AFTER last week’s interruption to mark the 50th anniversary of the sinking of the RMS Queen Elizabeth, today I am resuming my series on the Scottish regiments with, as promised, the Gordon Highlanders, now part of 4SCOTS, the 4th Battalion of the Royal Regiment of Scotland.

First of all, however, I pause to pay tribute to Professor Edward Cowan, formerly professor of Scottish History at the University of Glasgow and director of the university’s Dumfries Campus, who has died at the age of 77. His passing and that of Bill Bryden last week has seen 2022 off to a bad start for Scottish history and culture.

The many tributes to Ted Cowan included this from Professor Dauvit Broun, professor of Scottish History at Glasgow University, who said: “Professor Ted Cowan was a towering presence in the field of Scottish studies for nearly half a century. His command of history and literature spanned a millennium, from Vikings to WW1 poets, and ranged across the globe, following the fortunes of Scots from the Arctic to the Antipodes.”
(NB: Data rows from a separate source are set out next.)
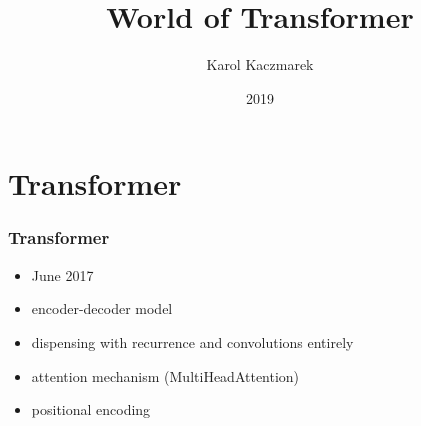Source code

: \documentclass{beamer}
\title{World of Transformer}
\date{2019}
\author{Karol Kaczmarek}
\begin{document}
\begin{frame}
    \titlepage
\end{frame}

\section{Transformer}
\begin{frame}
    \frametitle{Transformer \cite{transformer}}
    \begin{itemize}
        \item June 2017
        \item encoder-decoder model
        \item dispensing with recurrence and convolutions entirely
        \item attention mechanism (MultiHeadAttention)
        \item positional encoding
    \end{itemize}
\end{frame}
\end{document}
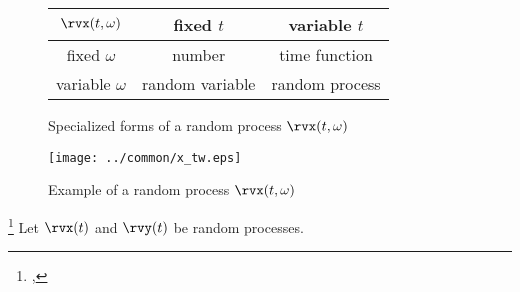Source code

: \begin{figure}[ht]\color{figcolor}
\begin{center}
   \begin{tabular}{|c||c|c|}
      \hline
         $\rvx(t,\omega)$ &  fixed $t$      & variable $t$   \\
      \hline
      \hline
         fixed    $\omega$ & number          & time function  \\
      \hline
         variable $\omega$ & random variable & random process \\
      \hline
   \end{tabular}
\caption{
   Specialized forms of a random process $\rvx(t,\omega)$
   \label{fig:X(t,w)}
   }
\end{center}
\end{figure}

\begin{figure}[ht]\color{figcolor}
\begin{center}
\texttt{[image: ../common/x\_tw.eps]}
\end{center}
\caption{
  Example of a random process $\rvx(t,\omega)$
  \label{fig:X(t,w)graph}
}
\end{figure}


\begin{definition}
\footnote{
  ,
  }
\label{def:Rxx}
\label{def:opR}
\label{def:Rxy}
Let $\rvx(t)$ and $\rvy(t)$ be random processes.\\
\end{definition}

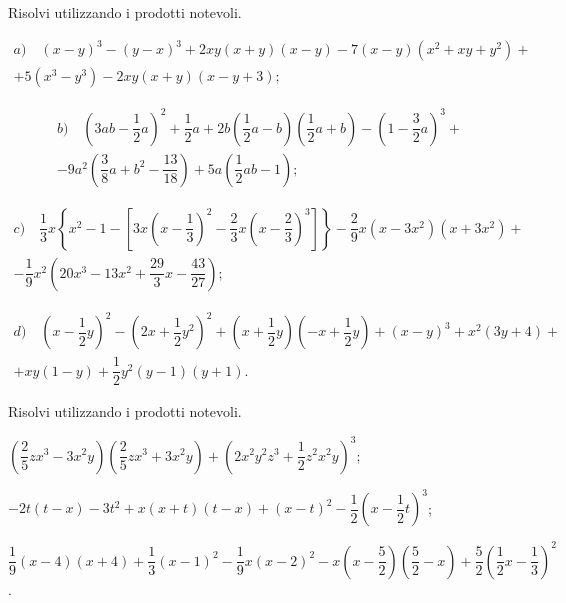 \begin{esercizio}[\Ast]
 \label{ese:12.40}
Risolvi utilizzando i prodotti notevoli.

 \begin{multline*}
 a)\quad (x-y)^{3}-(y-x)^{3}+2{xy}(x+y)(x-y)-7(x-y)\left(x^{2}+{xy}+y^{2}\right)+\\
 +5\left(x^{3}-y^{3}\right)-2{xy}(x+y)(x-y+3);
 \end{multline*}

 \begin{multline*}
b)\quad \left(3ab-\dfrac{1}{2}a\right)^{2}+\dfrac{1}{2}a+2b\left(\dfrac{1}{2}a-b\right)\left(\dfrac{1}{2}a+b\right)-\left(1-\dfrac{3}{2}a\right)^{3}+\\
 -9a^{2}\left(\dfrac{3}{8}a+b^{2}-\dfrac{13}{18}\right)+5a\left(\dfrac{1}{2}{ab}-1\right);
 \end{multline*}

 \begin{multline*}
c)\quad \dfrac{1}{3}x\left\{x^{2}-1-\left[3x\left(x-\dfrac{1}{3}\right)^{2}-\dfrac{2}{3}x\left(x-\dfrac{2}{3}\right)^{3}\right]\right\}-\dfrac{2}{9}x\left(x-3x^{2}\right)\left(x+3x^{2}\right)+\\
 -\dfrac{1}{9}x^{2}\left(20x^{3}-13x^{2}+\dfrac{29}{3}x-\dfrac{43}{27}\right);
 \end{multline*}

 \begin{multline*}
d)\quad \left(x-\dfrac{1}{2}y\right)^{2}-\left(2x+\dfrac{1}{2}y^{2}\right)^{2}+\left(x+\dfrac{1}{2}y\right)\left(-x+\dfrac{1}{2}y\right)+(x-y)^{3}+x^{2}(3y+4)+\\
 +xy(1-y)+\dfrac{1}{2}y^{2}(y-1)(y+1).
 \end{multline*}
\end{esercizio}
\pagebreak
\begin{esercizio}
 \label{ese:12.41}
Risolvi utilizzando i prodotti notevoli.
 \begin{enumeratea}
 \item $\left(\dfrac{2}{5}zx^{3}-3x^{2}y\right)\left(\dfrac{2}{5}zx^{3}+3x^{2}y\right)+\left(2x^{2}y^{2}z^{3}+\dfrac{1}{2}z^{2}x^{2}y\right)^{3}$;
 \item $-2t(t-x)-3t^{2}+x(x+t)(t-x)+(x-t)^{2}-\dfrac{1}{2}\left(x-\dfrac{1}{2}t\right)^{3}$;
 \item $\dfrac{1}{9}(x-4)(x+4)+\dfrac{1}{3}(x-1)^{2}-\dfrac{1}{9}x(x-2)^{2}-x\left(x-\dfrac{5}{2}\right)\left(\dfrac{5}{2}-x\right)+\dfrac{5}{2}\left(\dfrac{1}{2}x-\dfrac{1}{3}\right)^{2}$.
 \end{enumeratea}
\end{esercizio}

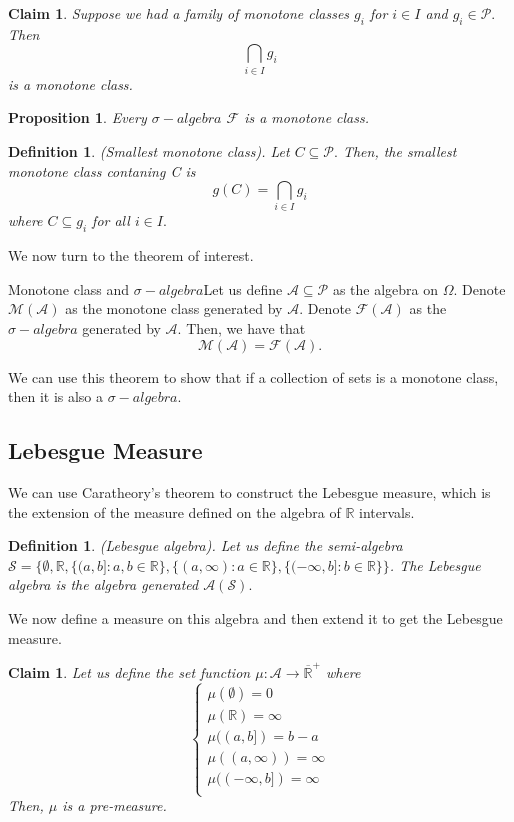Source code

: \documentclass[twoside]{article}
\newtheorem{proposition}[theorem]{Proposition}
\newtheorem{claim}[theorem]{Claim}
\newtheorem{definition}[theorem]{Definition}
\newcommand{\algebra}{\mathcal{A}}
\newcommand{\semialgebra}{\mathcal{S}}
\newcommand{\sigmalgebra}{\mathcal{F}}
\newcommand{\sa}{\sigma-algebra}
\newcommand{\powerset}{\mathcal{P}}
\newcommand{\positiveextendedreal}{\overline{\mathbb{R}}^+}
\begin{document}
\begin{claim}Suppose we had a family of monotone classes $g_i$ for $i \in I$ and $g_i \in \powerset.$ Then 
$$
\bigcap_{i \in I}g_i
$$
is a monotone class.
\end{claim}

\begin{proposition}Every $\sa$ $\sigmalgebra$ is a monotone class.
\end{proposition}

\begin{definition}(Smallest monotone class). Let $C \subseteq \powerset.$ Then, the smallest monotone class contaning C is 
$$
g(C) = \bigcap_{i \in I}g_i
$$
where $C \subseteq g_i$ for all $i \in I.$
\end{definition}


We now turn to the theorem of interest.
\begin{theorem_exam}{Monotone class and $\sa$}{}Let us define $\algebra \subseteq \powerset$ as the algebra on $\Omega.$ Denote $\mathcal{M}(\algebra)$ as the monotone class generated by $\algebra.$ Denote $\sigmalgebra(\algebra)$ as the $\sa$ generated by $\algebra.$ Then, we have that 
$$
\mathcal{M}(\algebra) = \sigmalgebra(\algebra).
$$
\end{theorem_exam}


We can use this theorem to show that if a collection of sets is a monotone class, then it is also a $\sa.$

\subsection{Lebesgue Measure}

We can use Caratheory's theorem to construct the Lebesgue measure, which is the extension of the measure defined on the algebra of $\mathbb{R}$ intervals.

\begin{definition}(Lebesgue algebra). Let us define the semi-algebra $\semialgebra = \{\emptyset, \mathbb{R}, \{(a,b]: a,b \in \mathbb{R}\}, \{(a,\infty): a \in \mathbb{R}\}, \{(-\infty,b]: b \in \mathbb{R}\}\}$. The Lebesgue algebra is the algebra generated $\algebra(\semialgebra).$
\end{definition}

We now define a measure on this algebra and then extend it to get the Lebesgue measure.

\begin{claim}Let us define the set function $\mu: \algebra \rightarrow \positiveextendedreal$ where 
$$
\begin{cases}
\mu(\emptyset) = 0\\
\mu(\mathbb{R}) = \infty\\
\mu((a,b]) = b - a\\
\mu((a, \infty)) = \infty\\
\mu((-\infty,b]) = \infty\\
\end{cases}
$$
Then, $\mu$ is a pre-measure.
\end{claim}
\end{document}
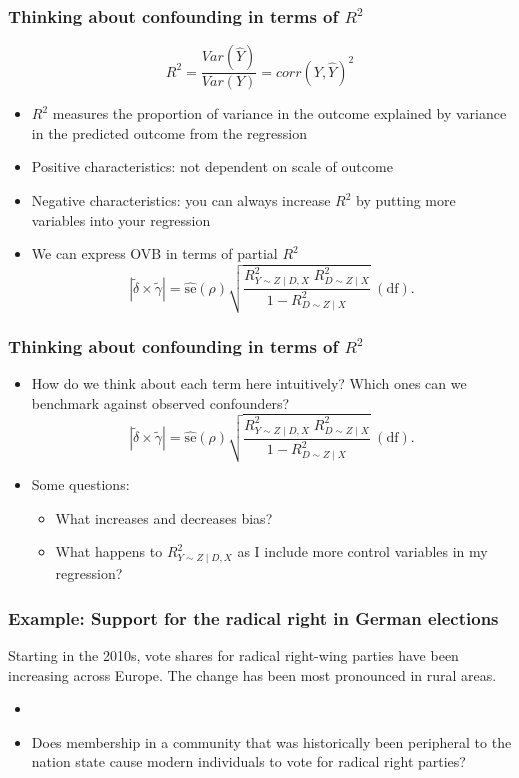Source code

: \documentclass[11pt,xcolor={dvipsnames},usepdftitle=false]{beamer}
\begin{document}
\begin{frame}
\frametitle{Thinking about confounding in terms of $R^2$}
\[R^2 = \frac{Var(\hat{Y})}{Var(Y)} = corr(Y, \hat{Y} )^2\]

\begin{itemize}
\item $R^2$ measures the proportion of variance in the outcome explained by variance in the predicted outcome from the regression
\item Positive characteristics: not dependent on scale of outcome
\item Negative characteristics: you can always increase $R^2$ by putting more variables into your regression
\item We can express OVB in terms of partial $R^2$
\[|\tilde \delta \times  \tilde \gamma |
= \widehat{\text{se}}(\rho)
  \sqrt{
    \frac{
      R^2_{Y \sim Z \mid D, X} \;
      R^2_{D \sim Z \mid X}
    }{
      1 - R^2_{D \sim Z \mid X}
    }
  }
  \; (\text{df}).
\]
\end{itemize}
\end{frame}

\begin{frame}
\frametitle{Thinking about confounding in terms of $R^2$}
\begin{itemize}
\item How do we think about each term here intuitively? Which ones can we benchmark against observed confounders?
\[|\tilde \delta \times  \tilde \gamma |
= \widehat{\text{se}}(\rho)
  \sqrt{
    \frac{
      R^2_{Y \sim Z \mid D, X} \;
      R^2_{D \sim Z \mid X}
    }{
      1 - R^2_{D \sim Z \mid X}
    }
  }
  \; (\text{df}).
\]
\item Some questions:
\begin{itemize}
\item What increases and decreases bias?
\item What happens to $R^2_{Y \sim Z \mid D, X}$ as I include more control variables in my regression?
\end{itemize}
\end{itemize}
\end{frame}

\begin{frame}
\centering
{}
\end{frame}

\begin{frame}
\frametitle{Example: Support for the radical right in German elections}
Starting in the 2010s, vote shares for radical right-wing parties have been increasing across Europe. The change has been most pronounced in rural areas.
\begin{itemize}
    \item {}
    \item Does membership in a community that was historically been peripheral to the nation state cause modern individuals to vote for radical right parties?
\end{itemize}
\end{frame}
\end{document}
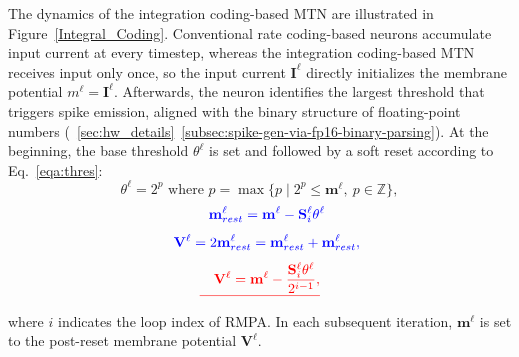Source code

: The dynamics of the integration coding-based MTN are illustrated in Figure~\ref{Integral_Coding}. Conventional rate coding-based neurons accumulate input current at every timestep, whereas the integration coding-based MTN receives input only once, so the input current $\mathbf{I}^\ell$ directly initializes the membrane potential $m^\ell = \mathbf{I}^\ell$.
Afterwards, the neuron identifies the largest 
threshold that triggers spike emission, aligned with the binary structure of floating-point numbers 
(~\ref{sec:hw_details}~\ref{subsec:spike-gen-via-fp16-binary-parsing}\deleted{)}). At the beginning, the base threshold $\theta^\ell$ is set and followed by a soft reset according to Eq.~\eqref{eqa:thres}:
\begin{equation}
\label{eqa:thres}
\theta^\ell = 2^p \text{ where } p = \max\{p \mid 2^p \leq \mathbf{m}^\ell,\ p \in \mathbb{Z}\},
\end{equation}
\begin{equation}
\label{eqa:reset}
\textcolor{blue}{\quad\mathbf{m}_{rest}^\ell =\mathbf{m}^\ell - \mathbf{S}_i^\ell \theta^\ell}
\end{equation}
\begin{equation}
\textcolor{blue}{\quad\mathbf{V}^\ell =2\mathbf{m}_{rest}^\ell=\mathbf{m}_{rest}^\ell+\mathbf{m}_{rest}^\ell,}
\end{equation}
\begin{equation}
\deleted{\quad\mathbf{V}^\ell = \mathbf{m}^\ell - \frac{\mathbf{S}_i^\ell \theta^\ell}{2^{i-1}},}
\end{equation}
where $i$ indicates the loop index of RMPA.
In each subsequent iteration, $\mathbf{m}^\ell$ is set to the post-reset membrane potential $\mathbf{V}^\ell$.


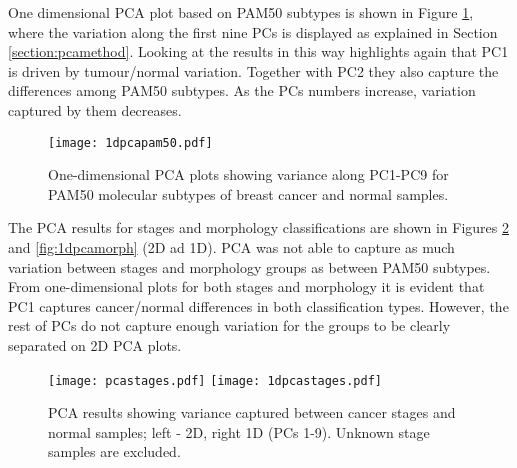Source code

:     \newpage
    One dimensional PCA plot based on PAM50 subtypes is shown in Figure \ref{fig:1dpcapam50}, where the variation along the first nine PCs is displayed as explained in Section \ref{section:pcamethod}. Looking at the results in this way highlights again that PC1 is driven by tumour/normal variation. Together with PC2 they also capture the differences among PAM50 subtypes. As the PCs numbers increase, variation captured by them decreases. 
    
            \begin{figure}[!h]
            \centering
            \texttt{[image: 1dpcapam50.pdf]}
            \caption[PCA plot showing separation by PAM50 subtypes (1D)]{One-dimensional PCA plots showing variance along PC1-PC9 for PAM50 molecular subtypes of breast cancer and normal samples. }
            \label{fig:1dpcapam50}
            \end{figure}
    
    
    The PCA results for stages and morphology classifications are shown in Figures \ref{fig:1dpcastage} and \ref{fig:1dpcamorph} (2D ad 1D). PCA was not able to capture as much variation between stages and morphology groups as between PAM50 subtypes. From one-dimensional plots for both stages and morphology it is evident that PC1 captures cancer/normal differences in both classification types. However, the rest of PCs do not capture enough variation for the groups to be clearly separated on 2D PCA plots. 
    
            
            \begin{figure}[!h]
            \hspace*{\fill}
            \texttt{[image: pcastages.pdf]}\hfill
            \texttt{[image: 1dpcastages.pdf]}
            \hspace*{\fill}
            \caption[PCA plots showing separation by cancer stages (2D and 1D) ]{PCA results showing variance captured between cancer stages and normal samples; left - 2D, right 1D (PCs 1-9). Unknown stage samples are excluded.}
            \label{fig:1dpcastage}
            \end{figure}
            
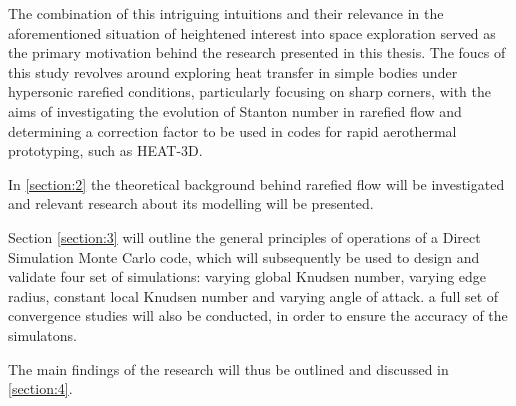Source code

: The combination of this intriguing intuitions and their relevance in the aforementioned situation of heightened interest into space exploration served as the primary motivation behind the research presented in this thesis. The foucs of this study revolves around exploring heat transfer in simple bodies under hypersonic rarefied conditions, particularly focusing on sharp corners, with the aims of investigating the evolution of Stanton number in rarefied flow and determining a correction factor to be used in codes for rapid aerothermal prototyping, such as HEAT-3D.

In \autoref{section:2} the theoretical background behind rarefied flow will be investigated and relevant research about its modelling will be presented.

Section \ref{section:3} will outline the general principles of operations of a Direct Simulation Monte Carlo code, which will subsequently be used to design and validate four set of simulations: varying global Knudsen number, varying edge radius, constant local Knudsen number and varying angle of attack. a full set of convergence studies will also be conducted, in order to ensure the accuracy of the simulatons.

The main findings of the research will thus be outlined and discussed in \autoref{section:4}.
Everyone with an interest in Scottish history and the Scots language owes a debt of gratitude to Ted Cowan, who had the gift of making history an approachable subject. Over the course of his long academic career he promoted Scottish history in a way that only Professor Sir Tom Devine has emulated, and I know how much Ted was appreciated for his work in saving and developing the Crichton campus, as it then was, in Dumfries.

Yet I did not know until recently what a huge influence he was in Canada, where he was professor of History and Chair of Scottish Studies at the University of Guelph, Ontario, for 14 years.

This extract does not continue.